Researchers at two U.S. academic centers assigned (nonrandomly, based on even or odd medical record ID numbers) 501 nonintubated adult patients with COVID-19–related hypoxemia to either awake prone positioning or usual care. During the first 5 days, patients in the prone arm were in the prone position for a median of 4 hours daily (vs. 0 hours in the usual-care arm). On study day 5, patients in the prone group were significantly more likely to have worse outcomes for oxygen support than were patients in the usual-care group, but this hypoxemia difference was not present on days 0 to 4, nor did it persist at day 14 or 28. Mortality, progression to intubation, and length of stay were similar in the two groups.
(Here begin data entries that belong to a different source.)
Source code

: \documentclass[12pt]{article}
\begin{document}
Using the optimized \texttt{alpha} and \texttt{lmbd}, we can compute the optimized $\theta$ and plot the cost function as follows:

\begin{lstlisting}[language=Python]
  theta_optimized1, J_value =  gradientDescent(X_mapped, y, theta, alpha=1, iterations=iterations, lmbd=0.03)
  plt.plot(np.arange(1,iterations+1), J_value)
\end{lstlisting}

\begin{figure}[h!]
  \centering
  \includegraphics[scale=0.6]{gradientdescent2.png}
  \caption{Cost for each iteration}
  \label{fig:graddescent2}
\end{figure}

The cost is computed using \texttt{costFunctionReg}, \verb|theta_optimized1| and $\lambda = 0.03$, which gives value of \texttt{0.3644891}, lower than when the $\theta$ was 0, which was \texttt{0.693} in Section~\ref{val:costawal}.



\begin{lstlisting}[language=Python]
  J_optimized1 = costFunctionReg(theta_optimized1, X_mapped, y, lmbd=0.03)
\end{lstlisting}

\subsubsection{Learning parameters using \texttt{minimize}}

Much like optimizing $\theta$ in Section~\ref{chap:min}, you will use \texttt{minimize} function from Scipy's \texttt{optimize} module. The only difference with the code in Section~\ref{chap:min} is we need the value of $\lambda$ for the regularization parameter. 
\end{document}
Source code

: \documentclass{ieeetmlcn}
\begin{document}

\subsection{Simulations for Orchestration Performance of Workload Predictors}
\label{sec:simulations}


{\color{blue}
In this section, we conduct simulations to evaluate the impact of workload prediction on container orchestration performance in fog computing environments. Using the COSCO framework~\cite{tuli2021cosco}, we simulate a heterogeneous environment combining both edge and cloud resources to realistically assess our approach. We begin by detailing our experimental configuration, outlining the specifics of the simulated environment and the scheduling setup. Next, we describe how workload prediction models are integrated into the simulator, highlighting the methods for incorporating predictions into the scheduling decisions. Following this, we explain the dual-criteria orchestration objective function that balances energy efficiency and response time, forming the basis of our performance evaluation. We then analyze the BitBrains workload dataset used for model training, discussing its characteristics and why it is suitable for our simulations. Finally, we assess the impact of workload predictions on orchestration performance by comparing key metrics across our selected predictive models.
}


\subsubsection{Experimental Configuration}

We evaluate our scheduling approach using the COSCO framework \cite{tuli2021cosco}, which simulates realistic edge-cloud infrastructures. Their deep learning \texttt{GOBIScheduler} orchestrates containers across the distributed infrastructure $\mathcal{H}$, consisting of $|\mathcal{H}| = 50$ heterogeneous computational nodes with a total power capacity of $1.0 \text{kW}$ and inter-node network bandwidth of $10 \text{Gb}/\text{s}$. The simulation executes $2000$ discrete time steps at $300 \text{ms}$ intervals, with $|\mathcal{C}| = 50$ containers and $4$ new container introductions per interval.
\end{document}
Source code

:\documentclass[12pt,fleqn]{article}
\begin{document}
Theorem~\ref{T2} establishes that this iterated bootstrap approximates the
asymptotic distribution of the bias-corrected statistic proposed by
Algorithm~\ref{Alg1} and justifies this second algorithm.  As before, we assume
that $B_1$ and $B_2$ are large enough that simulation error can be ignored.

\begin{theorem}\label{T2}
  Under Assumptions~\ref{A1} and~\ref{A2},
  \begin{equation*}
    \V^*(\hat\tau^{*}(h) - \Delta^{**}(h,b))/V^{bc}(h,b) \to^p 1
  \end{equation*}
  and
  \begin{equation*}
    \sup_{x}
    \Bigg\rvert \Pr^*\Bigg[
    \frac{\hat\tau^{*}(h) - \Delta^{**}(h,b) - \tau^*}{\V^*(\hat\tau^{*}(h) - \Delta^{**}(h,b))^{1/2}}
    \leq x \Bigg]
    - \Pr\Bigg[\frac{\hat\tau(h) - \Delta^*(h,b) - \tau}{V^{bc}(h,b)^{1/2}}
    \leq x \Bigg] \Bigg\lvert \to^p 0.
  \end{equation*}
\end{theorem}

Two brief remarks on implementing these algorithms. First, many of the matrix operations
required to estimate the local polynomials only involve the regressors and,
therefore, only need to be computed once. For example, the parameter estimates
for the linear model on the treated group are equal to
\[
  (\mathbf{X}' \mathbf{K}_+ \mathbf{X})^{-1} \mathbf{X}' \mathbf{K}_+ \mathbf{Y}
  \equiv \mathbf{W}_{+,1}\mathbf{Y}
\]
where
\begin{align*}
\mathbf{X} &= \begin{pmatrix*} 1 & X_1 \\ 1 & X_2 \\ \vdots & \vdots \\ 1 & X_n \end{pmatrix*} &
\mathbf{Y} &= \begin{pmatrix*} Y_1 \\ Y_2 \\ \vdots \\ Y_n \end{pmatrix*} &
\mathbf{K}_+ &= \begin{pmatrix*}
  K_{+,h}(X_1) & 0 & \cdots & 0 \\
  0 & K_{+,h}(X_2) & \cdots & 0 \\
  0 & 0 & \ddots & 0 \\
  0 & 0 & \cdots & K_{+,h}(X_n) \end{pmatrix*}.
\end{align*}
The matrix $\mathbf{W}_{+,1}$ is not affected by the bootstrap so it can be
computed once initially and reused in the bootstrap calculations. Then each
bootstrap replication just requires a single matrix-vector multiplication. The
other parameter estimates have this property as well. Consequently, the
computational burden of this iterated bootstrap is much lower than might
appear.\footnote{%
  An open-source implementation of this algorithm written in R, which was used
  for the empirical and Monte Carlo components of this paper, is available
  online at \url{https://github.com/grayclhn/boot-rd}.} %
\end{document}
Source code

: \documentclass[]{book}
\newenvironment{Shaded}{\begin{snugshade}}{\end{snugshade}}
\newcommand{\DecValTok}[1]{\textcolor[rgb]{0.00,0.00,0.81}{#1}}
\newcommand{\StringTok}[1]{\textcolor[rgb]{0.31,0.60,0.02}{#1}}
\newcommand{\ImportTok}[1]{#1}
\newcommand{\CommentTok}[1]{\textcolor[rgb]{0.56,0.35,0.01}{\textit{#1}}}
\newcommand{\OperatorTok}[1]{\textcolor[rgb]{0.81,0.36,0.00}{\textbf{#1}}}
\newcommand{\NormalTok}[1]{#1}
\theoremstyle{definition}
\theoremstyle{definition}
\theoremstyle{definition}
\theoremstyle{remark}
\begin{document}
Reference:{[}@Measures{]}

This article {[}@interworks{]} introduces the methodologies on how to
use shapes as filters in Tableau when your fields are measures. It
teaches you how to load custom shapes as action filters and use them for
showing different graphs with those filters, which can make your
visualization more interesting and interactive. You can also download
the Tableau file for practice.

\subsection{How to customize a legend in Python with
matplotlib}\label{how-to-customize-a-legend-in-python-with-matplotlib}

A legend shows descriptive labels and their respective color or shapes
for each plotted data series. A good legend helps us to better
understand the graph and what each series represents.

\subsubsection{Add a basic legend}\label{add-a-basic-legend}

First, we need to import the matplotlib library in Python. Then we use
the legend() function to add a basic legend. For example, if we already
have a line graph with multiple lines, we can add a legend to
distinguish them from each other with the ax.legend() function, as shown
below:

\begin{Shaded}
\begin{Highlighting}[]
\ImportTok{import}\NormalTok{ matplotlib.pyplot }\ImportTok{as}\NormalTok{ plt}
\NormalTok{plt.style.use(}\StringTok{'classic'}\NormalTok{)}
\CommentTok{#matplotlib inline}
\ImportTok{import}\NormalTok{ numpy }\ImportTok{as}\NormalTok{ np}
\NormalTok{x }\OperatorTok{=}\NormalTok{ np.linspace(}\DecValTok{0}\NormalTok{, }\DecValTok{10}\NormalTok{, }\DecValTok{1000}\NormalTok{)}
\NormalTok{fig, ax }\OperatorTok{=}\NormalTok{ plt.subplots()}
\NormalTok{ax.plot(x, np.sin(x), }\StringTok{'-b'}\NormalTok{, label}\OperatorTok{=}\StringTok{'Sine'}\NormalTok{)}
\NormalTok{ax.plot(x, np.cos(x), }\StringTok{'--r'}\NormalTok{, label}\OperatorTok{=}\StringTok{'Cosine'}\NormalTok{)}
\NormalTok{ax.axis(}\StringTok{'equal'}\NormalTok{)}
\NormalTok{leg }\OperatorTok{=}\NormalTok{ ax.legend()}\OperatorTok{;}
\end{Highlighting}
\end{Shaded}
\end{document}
Qian ET et al. Assessment of awake prone positioning in hospitalized adults with COVID-19: A nonrandomized controlled trial. JAMA Intern Med 2022 Jun; 182:612. (https://doi.org/10.1001/jamainternmed.2022.1070)
Comment
Although the researchers adjusted for baseline patient characteristics, their findings likely were affected by other confounders, such as delayed use of therapies or diagnostic testing in the prone group. Proning was not proven definitively to cause harm, because the primary adverse outcomes were no different by day 14 for the proning and no-proning groups — and progression to intubation and mortality were similar. Recent randomized trials have showed no benefit for proning in patients who are not intubated (NEJM JW Gen Med May 1 2022 and BMJ 2022; 376:e068585; NEJM JW Gen Med Jul 1 2022 and JAMA 2022; 327:2104). Taken together, these trials suggest that patients with mild-to-moderate hypoxemia due to COVID-19 might not benefit from proning but also that harm is unlikely.